▶ [Saved entries]:
○ ○ ○ ○

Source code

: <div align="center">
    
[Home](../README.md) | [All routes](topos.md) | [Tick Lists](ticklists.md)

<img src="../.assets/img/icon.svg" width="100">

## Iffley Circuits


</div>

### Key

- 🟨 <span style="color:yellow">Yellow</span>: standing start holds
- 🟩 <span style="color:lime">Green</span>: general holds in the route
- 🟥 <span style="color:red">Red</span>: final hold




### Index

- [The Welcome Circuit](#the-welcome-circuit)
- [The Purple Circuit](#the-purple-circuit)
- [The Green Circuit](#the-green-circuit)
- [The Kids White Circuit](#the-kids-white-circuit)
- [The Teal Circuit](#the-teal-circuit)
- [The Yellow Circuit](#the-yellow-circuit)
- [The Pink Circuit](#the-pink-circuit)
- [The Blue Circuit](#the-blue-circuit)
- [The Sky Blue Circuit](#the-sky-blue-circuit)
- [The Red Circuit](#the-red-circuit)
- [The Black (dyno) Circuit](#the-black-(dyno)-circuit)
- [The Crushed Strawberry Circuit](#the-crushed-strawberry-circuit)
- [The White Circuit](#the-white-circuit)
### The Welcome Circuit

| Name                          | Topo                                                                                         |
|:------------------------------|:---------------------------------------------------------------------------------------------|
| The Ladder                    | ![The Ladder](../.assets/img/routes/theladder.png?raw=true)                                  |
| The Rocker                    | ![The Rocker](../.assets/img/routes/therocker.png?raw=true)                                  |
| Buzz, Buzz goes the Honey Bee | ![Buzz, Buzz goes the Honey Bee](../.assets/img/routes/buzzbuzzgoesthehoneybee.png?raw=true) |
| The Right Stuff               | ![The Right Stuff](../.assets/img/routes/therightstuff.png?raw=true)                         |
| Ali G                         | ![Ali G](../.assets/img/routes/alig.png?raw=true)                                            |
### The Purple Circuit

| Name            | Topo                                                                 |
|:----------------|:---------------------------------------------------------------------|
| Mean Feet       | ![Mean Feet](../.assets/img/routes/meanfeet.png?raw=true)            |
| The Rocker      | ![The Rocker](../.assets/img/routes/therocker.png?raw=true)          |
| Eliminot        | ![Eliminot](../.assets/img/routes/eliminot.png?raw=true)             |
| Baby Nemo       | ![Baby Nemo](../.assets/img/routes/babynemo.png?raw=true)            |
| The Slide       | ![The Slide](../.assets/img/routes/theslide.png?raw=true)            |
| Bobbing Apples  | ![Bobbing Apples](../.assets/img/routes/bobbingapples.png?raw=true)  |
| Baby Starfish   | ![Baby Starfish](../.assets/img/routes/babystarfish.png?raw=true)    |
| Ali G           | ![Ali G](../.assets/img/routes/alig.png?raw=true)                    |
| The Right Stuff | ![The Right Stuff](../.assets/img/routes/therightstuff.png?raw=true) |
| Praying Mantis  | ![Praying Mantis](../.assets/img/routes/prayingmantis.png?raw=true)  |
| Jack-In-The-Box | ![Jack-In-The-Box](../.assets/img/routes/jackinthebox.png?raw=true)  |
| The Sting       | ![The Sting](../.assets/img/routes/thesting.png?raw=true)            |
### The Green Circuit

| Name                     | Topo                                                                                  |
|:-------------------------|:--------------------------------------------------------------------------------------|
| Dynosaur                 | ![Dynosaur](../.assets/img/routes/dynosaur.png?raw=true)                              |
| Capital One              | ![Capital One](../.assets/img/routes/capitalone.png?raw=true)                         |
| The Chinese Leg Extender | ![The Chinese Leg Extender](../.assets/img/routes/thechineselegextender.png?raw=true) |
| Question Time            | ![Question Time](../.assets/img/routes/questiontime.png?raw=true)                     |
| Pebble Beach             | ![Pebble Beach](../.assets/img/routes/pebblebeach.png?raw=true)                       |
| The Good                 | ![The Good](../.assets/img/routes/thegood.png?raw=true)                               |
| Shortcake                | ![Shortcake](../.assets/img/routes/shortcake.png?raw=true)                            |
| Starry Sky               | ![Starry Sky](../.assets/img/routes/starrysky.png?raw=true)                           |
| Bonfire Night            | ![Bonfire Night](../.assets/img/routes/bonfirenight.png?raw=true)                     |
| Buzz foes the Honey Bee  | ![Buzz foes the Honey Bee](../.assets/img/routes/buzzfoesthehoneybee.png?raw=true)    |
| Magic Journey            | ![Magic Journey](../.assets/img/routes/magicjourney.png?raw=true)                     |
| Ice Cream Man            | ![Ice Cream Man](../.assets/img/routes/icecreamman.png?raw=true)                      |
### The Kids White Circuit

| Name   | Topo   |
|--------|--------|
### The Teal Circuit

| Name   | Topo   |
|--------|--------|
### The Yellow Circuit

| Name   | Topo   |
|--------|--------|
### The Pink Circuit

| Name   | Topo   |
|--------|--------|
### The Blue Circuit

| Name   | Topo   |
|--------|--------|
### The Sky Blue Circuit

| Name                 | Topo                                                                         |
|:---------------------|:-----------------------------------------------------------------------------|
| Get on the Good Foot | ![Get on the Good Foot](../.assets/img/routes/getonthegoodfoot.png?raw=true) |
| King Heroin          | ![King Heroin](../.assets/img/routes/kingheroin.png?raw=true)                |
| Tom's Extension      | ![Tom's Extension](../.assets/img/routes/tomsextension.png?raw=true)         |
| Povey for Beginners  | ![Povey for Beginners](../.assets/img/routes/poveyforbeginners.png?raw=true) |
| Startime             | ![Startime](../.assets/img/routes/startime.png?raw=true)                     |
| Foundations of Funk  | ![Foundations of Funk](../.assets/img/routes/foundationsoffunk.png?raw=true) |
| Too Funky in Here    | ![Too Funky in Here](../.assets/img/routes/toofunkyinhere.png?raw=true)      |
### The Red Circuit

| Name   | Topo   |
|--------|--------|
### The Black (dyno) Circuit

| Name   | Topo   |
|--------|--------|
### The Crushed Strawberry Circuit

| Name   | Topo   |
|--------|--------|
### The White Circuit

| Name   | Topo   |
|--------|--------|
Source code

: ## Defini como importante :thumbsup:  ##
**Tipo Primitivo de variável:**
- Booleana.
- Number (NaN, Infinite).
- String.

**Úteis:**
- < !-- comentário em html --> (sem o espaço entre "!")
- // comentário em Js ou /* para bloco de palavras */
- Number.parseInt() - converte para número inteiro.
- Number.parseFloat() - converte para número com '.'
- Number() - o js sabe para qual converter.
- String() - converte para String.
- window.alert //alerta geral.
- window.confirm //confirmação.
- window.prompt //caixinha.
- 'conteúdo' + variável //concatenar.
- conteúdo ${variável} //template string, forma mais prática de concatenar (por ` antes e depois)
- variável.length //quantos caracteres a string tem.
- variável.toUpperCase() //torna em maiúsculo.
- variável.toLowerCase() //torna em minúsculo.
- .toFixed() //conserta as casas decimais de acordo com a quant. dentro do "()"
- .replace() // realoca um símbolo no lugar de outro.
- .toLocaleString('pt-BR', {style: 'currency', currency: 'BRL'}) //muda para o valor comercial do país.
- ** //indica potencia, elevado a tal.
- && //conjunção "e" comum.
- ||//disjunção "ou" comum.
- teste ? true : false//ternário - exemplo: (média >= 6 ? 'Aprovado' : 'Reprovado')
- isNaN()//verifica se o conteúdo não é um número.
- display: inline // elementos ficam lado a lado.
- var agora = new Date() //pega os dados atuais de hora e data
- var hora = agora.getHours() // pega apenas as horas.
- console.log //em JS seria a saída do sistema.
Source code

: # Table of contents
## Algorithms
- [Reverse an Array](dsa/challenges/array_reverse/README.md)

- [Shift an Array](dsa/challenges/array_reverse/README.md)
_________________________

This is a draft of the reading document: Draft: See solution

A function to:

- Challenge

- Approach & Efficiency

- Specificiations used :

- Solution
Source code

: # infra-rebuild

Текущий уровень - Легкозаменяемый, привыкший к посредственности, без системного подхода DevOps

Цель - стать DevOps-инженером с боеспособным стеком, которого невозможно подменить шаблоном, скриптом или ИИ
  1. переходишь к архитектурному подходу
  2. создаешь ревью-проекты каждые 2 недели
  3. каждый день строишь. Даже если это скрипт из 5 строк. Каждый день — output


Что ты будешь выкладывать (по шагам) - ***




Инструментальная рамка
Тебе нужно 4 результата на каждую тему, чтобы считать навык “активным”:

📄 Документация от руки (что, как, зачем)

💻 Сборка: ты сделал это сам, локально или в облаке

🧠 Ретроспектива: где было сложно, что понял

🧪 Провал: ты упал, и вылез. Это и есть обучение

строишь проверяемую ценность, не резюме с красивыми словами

○ ○ ○ ○

Wherever the string "Strawberry" is found in the entries, copy the line it sits in.

▶ [Exercise answer]:
- [The Crushed Strawberry Circuit](#the-crushed-strawberry-circuit)
### The Crushed Strawberry Circuit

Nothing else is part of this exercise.